The Latest From Times Square

The Washington Post reports, based on statements by administration officials, that “The failed car bombing in Times Square increasingly appears to have been coordinated by more than one person in a plot with international links.” The owner of the Nissan Pathfinder that was used in the attempted bombing has been identified and interviewed, but apparently is not a suspect.
Meanwhile, with respect to the ubiquitous surveillance video of a guy taking off his shirt at around the time of the attempted attack, emailer Dan Friedman is skeptical, to say the least:

The media is making much of a video showing a “possible suspect” in an “alley,” “furtively” “leaving the scene near where a car bomb was found in Times Square” “shedding a dark-colored shirt, revealing a red one underneath” who then “looks back in the direction of the SUV” that had just caught fire in Times Sq. The (leftist) Guardian in the UK called it a “video of man watching smoking car.”
It all sounds pretty dramatic, doesn’t it? But if you go behind “the narrative” it all falls apart. The “alley” is Shubert Alley, a busy pedestrian mall packed with tourists that runs between 44th and 45th Streets. It’s about (I’m guessing) 75 yards from the abandoned SUV, around the corner and out of the “possible suspect’s” line of sight. It was a relatively warm evening – too warm to wear two shirts. There is a dark SUV parked a few feet from the man in question, and another one in the shot parked across the street.

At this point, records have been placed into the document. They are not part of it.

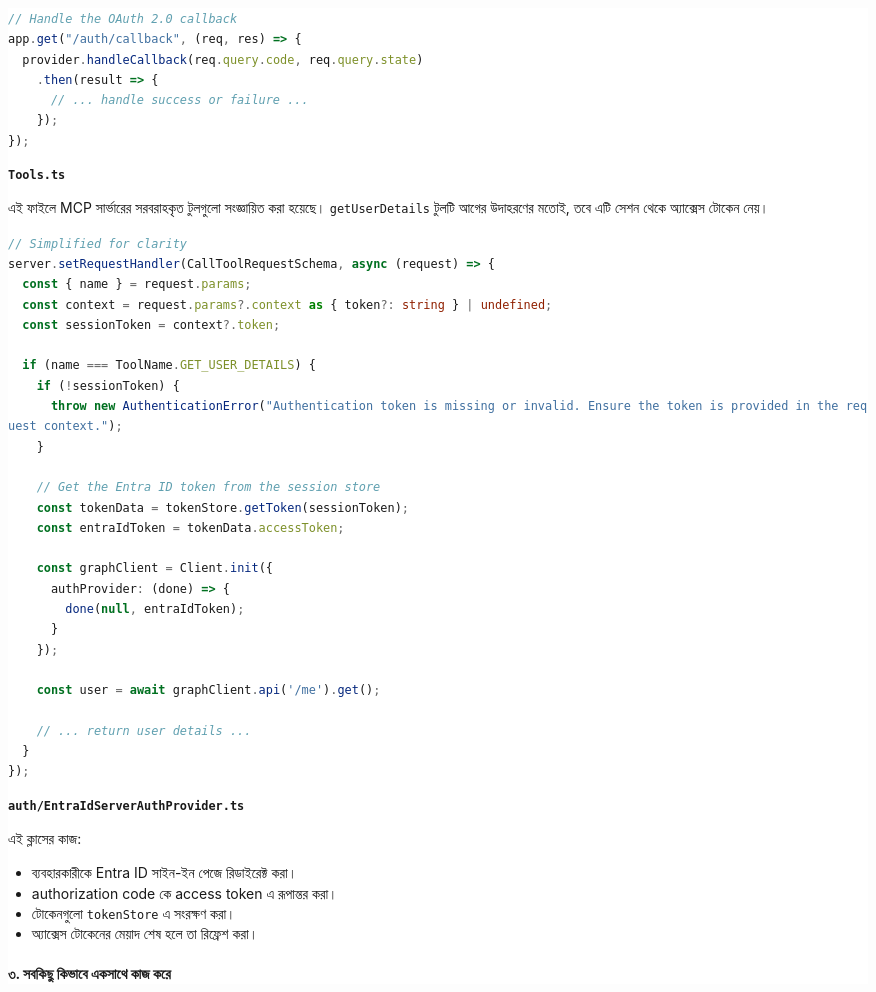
 ```typescript
// Handle the OAuth 2.0 callback
app.get("/auth/callback", (req, res) => {
  provider.handleCallback(req.query.code, req.query.state)
    .then(result => {
      // ... handle success or failure ...
    });
});
```

**`Tools.ts`**

এই ফাইলে MCP সার্ভারের সরবরাহকৃত টুলগুলো সংজ্ঞায়িত করা হয়েছে। `getUserDetails` টুলটি আগের উদাহরণের মতোই, তবে এটি সেশন থেকে অ্যাক্সেস টোকেন নেয়।

```typescript
// Simplified for clarity
server.setRequestHandler(CallToolRequestSchema, async (request) => {
  const { name } = request.params;
  const context = request.params?.context as { token?: string } | undefined;
  const sessionToken = context?.token;

  if (name === ToolName.GET_USER_DETAILS) {
    if (!sessionToken) {
      throw new AuthenticationError("Authentication token is missing or invalid. Ensure the token is provided in the request context.");
    }

    // Get the Entra ID token from the session store
    const tokenData = tokenStore.getToken(sessionToken);
    const entraIdToken = tokenData.accessToken;

    const graphClient = Client.init({
      authProvider: (done) => {
        done(null, entraIdToken);
      }
    });

    const user = await graphClient.api('/me').get();

    // ... return user details ...
  }
});
```

**`auth/EntraIdServerAuthProvider.ts`**

এই ক্লাসের কাজ:

- ব্যবহারকারীকে Entra ID সাইন-ইন পেজে রিডাইরেক্ট করা।
- authorization code কে access token এ রূপান্তর করা।
- টোকেনগুলো `tokenStore` এ সংরক্ষণ করা।
- অ্যাক্সেস টোকেনের মেয়াদ শেষ হলে তা রিফ্রেশ করা।

#### ৩. সবকিছু কিভাবে একসাথে কাজ করে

But their narrative doesn’t bother to tell us that neither is the SUV that was carrying the explosives.
I’m a native NYer who knows the lay of the land and deeply distrustful of the media, so I immediately smelled at rat. And a little detective work from my desk chair more than justified my suspicions. But the average guy watching the 10 o’clock news was sure to be misled.

I can’t vouch for what Friedman says, but he sounds like he knows what he’s talking about.